Y, por si fuera poco, descubren que Mendel es un judío, de Galitzia, un inmigrante ruso que huyó de su país para no realizar el servicio militar. Y que a pesar de llevar muchos años en Austria nunca ha obtenido la nacionalidad austriaca. No tiene papeles, no tiene documentación, solo cuenta con un viejo carné de vendedor ambulante. Nunca había caído en la cuenta de que eso era necesario en el mundo real, porque en su mundo, el de los libros, nunca nadie le ha pedido ningún carné.
Pero es 1915 y Mendel es enviado a un campo de concentración acusado de colaborar con los enemigos del Imperio austrohúngaro. Una acusación injusta, triste, dura, cruel, irracional, inhumana.

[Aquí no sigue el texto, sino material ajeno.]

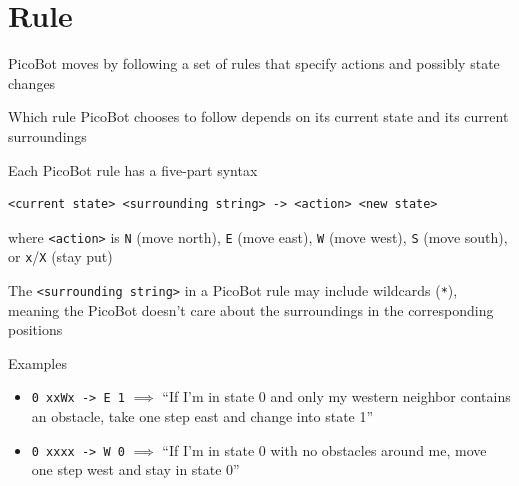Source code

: \documentclass[8pt,a4paper,compress]{beamer}
\begin{document}
\section{Rule}
\begin{frame}[fragile]
\pause

PicoBot moves by following a set of rules that specify actions and possibly state changes

\pause
\bigskip

Which rule PicoBot chooses to follow depends on its current state and its current surroundings

\pause
\bigskip

Each PicoBot rule has a five-part syntax
\begin{lstlisting}[language={}]
<current state> <surrounding string> -> <action> <new state>
\end{lstlisting}
where \lstinline{<action>} is \lstinline{N} (move north), \lstinline{E} (move east), \lstinline{W} (move west), \lstinline{S} (move south), or \lstinline{x}/\lstinline{X} (stay put)

\pause
\bigskip

The \lstinline{<surrounding string>} in a PicoBot rule may include wildcards (\lstinline{*}), meaning the PicoBot doesn't care about the surroundings in the corresponding positions

\pause
\bigskip

Examples
\begin{itemize}
\item \lstinline{0 xxWx -> E 1} $\implies$ ``If I'm in state 0 and only my western neighbor contains an obstacle, take one step east and change into state 1''

\item \lstinline{0 xxxx -> W 0} $\implies$ ``If I'm in state 0 with no obstacles around me, move one step west and stay in state 0''
\end{itemize}
\end{frame}
\end{document}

Una acusación, un destino, una vida que nos encoge el corazón, que nos atenaza el alma.
Porque no conocemos a Mendel, nunca lo hemos visto, solo lo conocemos por recuerdos, por anécdotas, por una historia que nos cuentan, pero nos la cuentan tan bien que Mendel es un amigo, un viejo amigo al que nos habría gustado conocer y, sobre todo, ayudar.
Lo mismo le ocurre a la señora Sporschil, la encargada de limpiar los baños del café Gluck, pero también de limpiarle el abrigo y coserle los botones al señor Mendel. Un hombre con el que no tiene nada en común. Ella no ha leído un libro en su vida, pero él es tan respetuoso, tan tímido, tan callado, tan culto, tan bueno, tan educado, que es imposible no admirarle y quererle. A pesar del tiempo, de la distancia, de la muerte.
A pesar de que Mendel ya no es el mismo desde su vuelta del campo de concentración. Le han quitado las ganas de vivir, de estudiar, de saber, de leer. Le han quitado la vida. Su mundo, su vida. Se lo han arrebatado todo. Le han condenado en vida. Y su hogar, el café Gluck, tampoco es el mismo. Todo ha cambiado, su mundo se ha desmoronado. Ya no tiene un hogar, un refugio.
Pero hay cosas que nunca cambian. Como el respeto y el apoyo del dueño del café y de la señora Sporschil. La nostalgia. El recuerdo. El cariño. Como el amor, la pasión por los libros, por la literatura, por la letra impresa. Porque hay cosas que ni las guerras, ni las injusticias, ni siquiera las peores pesadillas, los peores infiernos pueden borrar. Y eso lo sabemos muy bien todos los que conocemos a Mendel el de los libros.